(Collected data)
=====

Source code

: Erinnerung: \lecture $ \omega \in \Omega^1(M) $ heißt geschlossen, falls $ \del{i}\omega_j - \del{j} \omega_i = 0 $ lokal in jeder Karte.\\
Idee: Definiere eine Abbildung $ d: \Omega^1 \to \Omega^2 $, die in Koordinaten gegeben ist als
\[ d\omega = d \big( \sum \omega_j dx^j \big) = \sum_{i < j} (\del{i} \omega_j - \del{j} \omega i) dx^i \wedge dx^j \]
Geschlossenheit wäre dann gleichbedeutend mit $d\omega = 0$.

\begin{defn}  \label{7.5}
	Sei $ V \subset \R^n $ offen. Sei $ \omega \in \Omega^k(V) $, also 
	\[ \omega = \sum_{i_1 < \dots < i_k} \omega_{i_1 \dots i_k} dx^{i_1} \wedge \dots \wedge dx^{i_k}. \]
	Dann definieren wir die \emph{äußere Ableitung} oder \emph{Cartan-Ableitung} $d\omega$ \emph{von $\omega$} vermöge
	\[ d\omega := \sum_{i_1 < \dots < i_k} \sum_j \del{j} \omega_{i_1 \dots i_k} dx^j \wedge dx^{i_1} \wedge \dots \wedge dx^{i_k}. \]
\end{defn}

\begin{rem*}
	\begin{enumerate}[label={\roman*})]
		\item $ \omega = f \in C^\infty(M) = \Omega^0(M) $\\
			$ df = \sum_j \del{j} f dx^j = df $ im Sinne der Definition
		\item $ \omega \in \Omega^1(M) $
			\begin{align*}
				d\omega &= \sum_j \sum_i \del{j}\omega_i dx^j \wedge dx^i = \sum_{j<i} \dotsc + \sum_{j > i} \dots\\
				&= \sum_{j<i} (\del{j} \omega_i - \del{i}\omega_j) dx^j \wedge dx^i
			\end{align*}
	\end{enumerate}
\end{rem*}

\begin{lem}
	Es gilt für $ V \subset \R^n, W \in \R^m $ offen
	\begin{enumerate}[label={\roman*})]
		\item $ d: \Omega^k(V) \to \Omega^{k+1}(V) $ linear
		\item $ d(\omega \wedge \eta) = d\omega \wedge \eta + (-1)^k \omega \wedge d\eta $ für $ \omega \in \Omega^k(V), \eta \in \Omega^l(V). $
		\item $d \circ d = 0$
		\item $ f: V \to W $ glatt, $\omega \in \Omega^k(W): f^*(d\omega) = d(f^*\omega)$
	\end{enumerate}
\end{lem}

=====

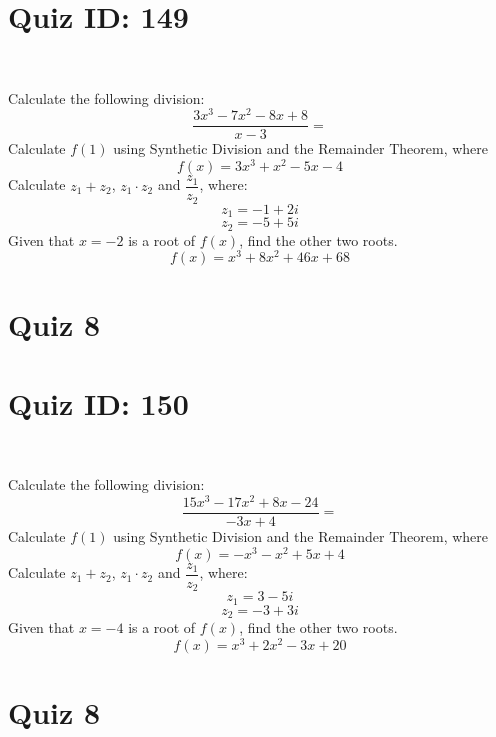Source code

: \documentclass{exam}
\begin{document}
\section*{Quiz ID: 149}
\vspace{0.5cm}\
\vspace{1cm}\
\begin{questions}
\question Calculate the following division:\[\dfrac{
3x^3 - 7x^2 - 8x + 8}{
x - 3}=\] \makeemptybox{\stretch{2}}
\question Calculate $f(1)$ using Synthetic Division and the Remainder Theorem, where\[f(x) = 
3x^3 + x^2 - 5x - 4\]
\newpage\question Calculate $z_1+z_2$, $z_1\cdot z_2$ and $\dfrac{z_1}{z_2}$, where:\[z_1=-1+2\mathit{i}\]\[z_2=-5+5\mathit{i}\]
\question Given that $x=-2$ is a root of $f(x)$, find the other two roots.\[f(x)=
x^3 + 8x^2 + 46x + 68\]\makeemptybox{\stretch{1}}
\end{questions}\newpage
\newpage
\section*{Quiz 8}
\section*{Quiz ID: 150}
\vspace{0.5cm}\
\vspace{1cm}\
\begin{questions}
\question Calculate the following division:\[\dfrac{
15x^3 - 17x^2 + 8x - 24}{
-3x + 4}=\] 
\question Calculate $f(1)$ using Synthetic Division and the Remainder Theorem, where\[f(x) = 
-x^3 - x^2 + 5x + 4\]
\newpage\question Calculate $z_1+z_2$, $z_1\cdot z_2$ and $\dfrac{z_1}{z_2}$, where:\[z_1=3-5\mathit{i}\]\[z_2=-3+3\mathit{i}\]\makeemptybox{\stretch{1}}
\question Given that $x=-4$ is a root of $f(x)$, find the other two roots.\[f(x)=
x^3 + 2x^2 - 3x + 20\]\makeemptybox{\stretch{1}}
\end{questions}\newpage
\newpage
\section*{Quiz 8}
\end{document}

=====

## Required action
Starting with the line with "Idee: Definiere eine" above and going on through the line with "Dann definieren wir", transcribe every line exactly, both ends included, and add nothing.

## Exercise result
Idee: Definiere eine Abbildung $ d: \Omega^1 \to \Omega^2 $, die in Koordinaten gegeben ist als
\[ d\omega = d \big( \sum \omega_j dx^j \big) = \sum_{i < j} (\del{i} \omega_j - \del{j} \omega i) dx^i \wedge dx^j \]
Geschlossenheit wäre dann gleichbedeutend mit $d\omega = 0$.

\begin{defn}  \label{7.5}
	Sei $ V \subset \R^n $ offen. Sei $ \omega \in \Omega^k(V) $, also 
	\[ \omega = \sum_{i_1 < \dots < i_k} \omega_{i_1 \dots i_k} dx^{i_1} \wedge \dots \wedge dx^{i_k}. \]
	Dann definieren wir die \emph{äußere Ableitung} oder \emph{Cartan-Ableitung} $d\omega$ \emph{von $\omega$} vermöge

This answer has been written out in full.